KAC2023 新しい都市伝説……

かざみ まゆみ

新しい都市伝説……

 ――その夜、私は残業を終え、一人で明かりの消えたビル街を歩いていました。


 最近の都心は無電柱化も進み、ビルの灯りが点いている時は良いが、居酒屋も閉まる深夜になると街路灯も無く、女性一人で歩くには怖いぐらいでした。

 若い頃から、誰も居なくなった深夜の街を散歩するのが趣味だった私は、最近の街並みに違和感を覚えていました。


 以前は電柱に付いていた防犯灯が、美観上の為に無電柱化され無くなり、防犯灯を設置する為に町内会や商店街が柱を建てなければいけないという、本末転倒さに呆れていた。


 ――いや、無電柱化の話に話が逸れてしまいましたね。それは私の本業なのでツイ……。


 私が違和感を覚えたのは暗闇の方でした。

 灯りもないビル街で、建物と路面の境すら闇に溶け、真の暗闇に包まれた一画。

 今までに無かった夜。

 そう。まるで街が暗闇に支配されている様でした。


 いつもの様に深夜の散歩に出掛けた私は、この街にいくつも存在している暗闇で、不思議な物を見かけました。


 それは確かに暗闇の中空で蠢いていました。

 私は招かれるように、闇に支配された路地へと足を踏み入れました。

 すると暗闇の中から無数の手が伸びて来ました! そう、間違いなく手でした……。

 それらが私の髪や服を掴むと物凄い力で……。


「ッン!! キャア!!!」


 小夜子は部屋の外にまで聞こえそうなぐらいの悲鳴を上げて、ソファから跳ね起きた。

 俺は今しがた彼女の首筋に押し当てた濡れタオルを、お手玉のように掌の上で踊らした。
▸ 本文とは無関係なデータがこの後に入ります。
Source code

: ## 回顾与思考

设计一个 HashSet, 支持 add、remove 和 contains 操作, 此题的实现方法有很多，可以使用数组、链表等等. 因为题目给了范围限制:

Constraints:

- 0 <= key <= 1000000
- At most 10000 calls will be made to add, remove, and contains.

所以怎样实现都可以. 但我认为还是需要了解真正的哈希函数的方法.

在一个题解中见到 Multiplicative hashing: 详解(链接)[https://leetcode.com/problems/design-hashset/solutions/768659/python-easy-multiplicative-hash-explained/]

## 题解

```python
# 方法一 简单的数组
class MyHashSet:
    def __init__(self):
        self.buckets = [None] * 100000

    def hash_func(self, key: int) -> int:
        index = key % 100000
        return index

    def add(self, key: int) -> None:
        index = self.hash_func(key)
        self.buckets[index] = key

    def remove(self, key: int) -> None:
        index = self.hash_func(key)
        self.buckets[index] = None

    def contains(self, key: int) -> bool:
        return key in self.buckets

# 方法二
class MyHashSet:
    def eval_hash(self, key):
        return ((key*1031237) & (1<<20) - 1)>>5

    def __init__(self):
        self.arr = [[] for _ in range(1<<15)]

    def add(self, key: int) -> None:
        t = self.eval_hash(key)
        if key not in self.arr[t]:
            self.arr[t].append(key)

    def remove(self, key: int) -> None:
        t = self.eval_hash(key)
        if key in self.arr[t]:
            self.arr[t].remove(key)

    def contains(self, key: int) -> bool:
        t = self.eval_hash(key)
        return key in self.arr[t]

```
「いつまでも事務所で雑誌なんか読んでんじゃ無い。晩御飯を食べ終わったら早く自分の部屋に戻りなさい」

「急に驚かせないで! オニィ!」


 小夜子のパンチが俺のみぞおちに数発入った。


「痛い痛い! またヌーなんか読んでて。幽霊なんかいないぞ」

「いや絶対いますぅ。 最近は都市型怪異が増えてきて、闇の世界も新時代に突入したって言われているんだよ」


 彼女がヌーの紙面を開き俺に見せつける。やっていることがまるで小学生だ。


「言われていると言うか、ヌーに書いてあるだけだろ?」

「アキバの話もあるんだよ。えっとね。これこれ、メイドさんってやつ」


 パラパラとページをめくると俺に見せて来た。


「メイドさん?」

「そう、街を歩いていて、絶対に追いつけないんだって」

「ふーん」


 俺はオカルトには全く興味がなかったが、小夜子が俺の顔に押し付けるようにオカルト雑誌ヌーを見せて来る。
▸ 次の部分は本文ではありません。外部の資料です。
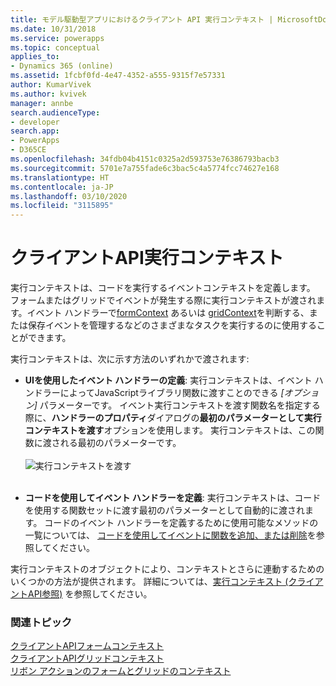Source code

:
 ```yaml
---
title: モデル駆動型アプリにおけるクライアント API 実行コンテキスト | MicrosoftDocs
ms.date: 10/31/2018
ms.service: powerapps
ms.topic: conceptual
applies_to:
- Dynamics 365 (online)
ms.assetid: 1fcbf0fd-4e47-4352-a555-9315f7e57331
author: KumarVivek
ms.author: kvivek
manager: annbe
search.audienceType:
- developer
search.app:
- PowerApps
- D365CE
ms.openlocfilehash: 34fdb04b4151c0325a2d593753e76386793bacb3
ms.sourcegitcommit: 5701e7a755fade6c3bac5c4a5774fcc74627e168
ms.translationtype: HT
ms.contentlocale: ja-JP
ms.lasthandoff: 03/10/2020
ms.locfileid: "3115895"
---
```

# <a name="client-api-execution-context"></a>クライアントAPI実行コンテキスト



実行コンテキストは、コードを実行するイベントコンテキストを定義します。 フォームまたはグリッドでイベントが発生する際に実行コンテキストが渡されます。イベント ハンドラーで[formContext](clientapi-form-context.md) あるいは [gridContext](clientapi-grid-context.md)を判断する、または保存イベントを管理するなどのさまざまなタスクを実行するのに使用することができます。 

実行コンテキストは、次に示す方法のいずれかで渡されます:

- **UIを使用したイベント ハンドラーの定義**: 実行コンテキストは、イベント ハンドラーによってJavaScriptライブラリ関数に渡すことのできる *[オプション]* パラメーターです。 イベント実行コンテキストを渡す関数名を指定する際に、**ハンドラーのプロパティ**ダイアログの**最初のパラメーターとして実行コンテキストを渡す**オプションを使用します。 実行コンテキストは、この関数に渡される最初のパラメーターです。<br/><br/>
![実行コンテキストを渡す](../media/ClientAPI-PassExecutionContext.png)<br/><br/>

- **コードを使用してイベント ハンドラーを定義**: 実行コンテキストは、コードを使用する関数セットに渡す最初のパラメーターとして自動的に渡されます。 コードのイベント ハンドラーを定義するために使用可能なメソッドの一覧については、 [コードを使用してイベントに関数を追加、または削除](events-forms-grids.md#add-or-remove-event-handler-function-to-event-using-code)を参照してください。 

実行コンテキストのオブジェクトにより、コンテキストとさらに連動するためのいくつかの方法が提供されます。 詳細については、[実行コンテキスト (クライアントAPI参照)](reference/execution-context.md) を参照してください。


### <a name="related-topics"></a>関連トピック

 [クライアントAPIフォームコンテキスト](clientapi-form-context.md)<br>
 [クライアントAPIグリッドコンテキスト](clientapi-grid-context.md)<br>
 [リボン アクションのフォームとグリッドのコンテキスト](../pass-data-page-parameter-ribbon-actions.md#form-and-grid-context-in-ribbon-actions)


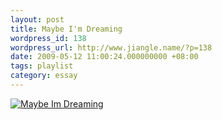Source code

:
 ```yaml
---
layout: post
title: Maybe I'm Dreaming
wordpress_id: 138
wordpress_url: http://www.jiangle.name/?p=138
date: 2009-05-12 11:00:24.000000000 +08:00
tags: playlist
category: essay
---
```

[![Maybe Im Dreaming](http://otho.douban.com/lpic/s3212404.jpg)
](http://music.douban.com/subject/3021469/)




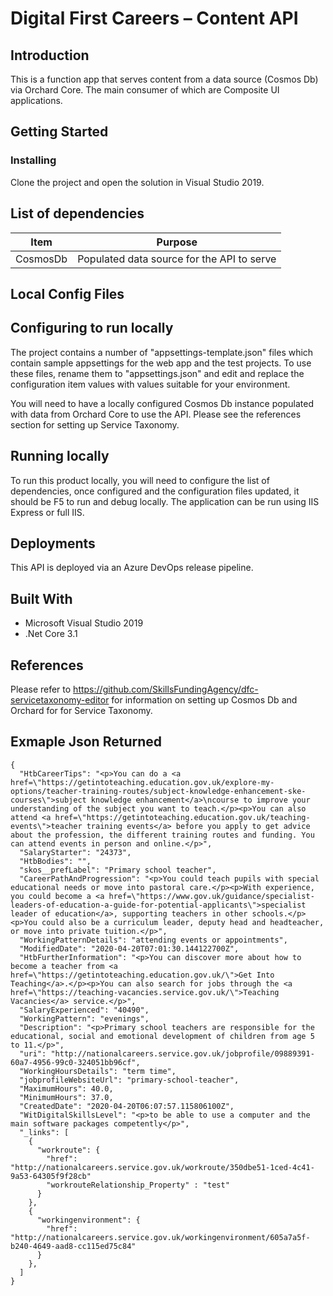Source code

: # Digital First Careers – Content API

## Introduction
This is a function app that serves content from a data source (Cosmos Db) via Orchard Core. The main consumer of which are Composite UI applications.

## Getting Started

### Installing

Clone the project and open the solution in Visual Studio 2019.

## List of dependencies

| Item	    |Purpose|
|----------|-------|
| CosmosDb | Populated data source for the API to serve |

## Local Config Files

## Configuring to run locally

The project contains a number of "appsettings-template.json" files which contain sample appsettings for the web app and the test projects. To use these files, rename them to "appsettings.json" and edit and replace the configuration item values with values suitable for your environment.

You will need to have a locally configured Cosmos Db instance populated with data from Orchard Core to use the API. Please see the references section for setting up Service Taxonomy.

## Running locally

To run this product locally, you will need to configure the list of dependencies, once configured and the configuration files updated, it should be F5 to run and debug locally. The application can be run using IIS Express or full IIS.

## Deployments

This API is deployed via an Azure DevOps release pipeline.

## Built With

* Microsoft Visual Studio 2019
* .Net Core 3.1

## References

Please refer to https://github.com/SkillsFundingAgency/dfc-servicetaxonomy-editor for information on setting up Cosmos Db and Orchard for for Service Taxonomy.

## Exmaple Json Returned

```
{
  "HtbCareerTips": "<p>You can do a <a href=\"https://getintoteaching.education.gov.uk/explore-my-options/teacher-training-routes/subject-knowledge-enhancement-ske-courses\">subject knowledge enhancement</a>\ncourse to improve your understanding of the subject you want to teach.</p><p>You can also attend <a href=\"https://getintoteaching.education.gov.uk/teaching-events\">teacher training events</a> before you apply to get advice about the profession, the different training routes and funding. You can attend events in person and online.</p>",
  "SalaryStarter": "24373",
  "HtbBodies": "",
  "skos__prefLabel": "Primary school teacher",
  "CareerPathAndProgression": "<p>You could teach pupils with special educational needs or move into pastoral care.</p><p>With experience, you could become a <a href=\"https://www.gov.uk/guidance/specialist-leaders-of-education-a-guide-for-potential-applicants\">specialist leader of education</a>, supporting teachers in other schools.</p><p>You could also be a curriculum leader, deputy head and headteacher, or move into private tuition.</p>",
  "WorkingPatternDetails": "attending events or appointments",
  "ModifiedDate": "2020-04-20T07:01:30.144122700Z",
  "HtbFurtherInformation": "<p>You can discover more about how to become a teacher from <a href=\"https://getintoteaching.education.gov.uk/\">Get Into Teaching</a>.</p><p>You can also search for jobs through the <a href=\"https://teaching-vacancies.service.gov.uk/\">Teaching Vacancies</a> service.</p>",
  "SalaryExperienced": "40490",
  "WorkingPattern": "evenings",
  "Description": "<p>Primary school teachers are responsible for the educational, social and emotional development of children from age 5 to 11.</p>",
  "uri": "http://nationalcareers.service.gov.uk/jobprofile/09889391-60a7-4956-99c0-324051bb96cf",
  "WorkingHoursDetails": "term time",
  "jobprofileWebsiteUrl": "primary-school-teacher",
  "MaximumHours": 40.0,
  "MinimumHours": 37.0,
  "CreatedDate": "2020-04-20T06:07:57.115806100Z",
  "WitDigitalSkillsLevel": "<p>to be able to use a computer and the main software packages competently</p>",
  "_links": [
    {
      "workroute": {
        "href": "http://nationalcareers.service.gov.uk/workroute/350dbe51-1ced-4c41-9a53-64305f9f28cb"
        "workrouteRelationship_Property" : "test"
      }
    },
    {
      "workingenvironment": {
        "href": "http://nationalcareers.service.gov.uk/workingenvironment/605a7a5f-b240-4649-aad8-cc115ed75c84"
      }
    },
  ]
}
```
「大学生が顔を見ようとして挟み込んだら、どちらから見ても背中しか見えないんだって」

「? どういうこと?」


 状況が理解できず、思わず聞き返してしまった。

 小夜子が楽しそうに目を輝かせている。


「両面背中で顔側が無いんだって」

「そんな馬鹿な。ありえない」

「そんなつまんない事言わないでよ。都市伝説なんだから……」


 不貞腐れた小夜子がソファーに突っ伏してイジケた素振りを見せる。


 ――もう少し女子大生らしくしたらどうだ?


 年頃の娘を前に、俺は頭を抱えた。


「明日も朝から大学だろ、早く自分の部屋に帰りな」

「は~い」


 そういうと小夜子は自分の荷物を抱えて事務所から出ていった。

 その手にはしっかりと怪奇専門誌ヌーが握られている。


 ――ありゃ、夜通し読んでそうだな。


 俺は思わずため息を漏らした……。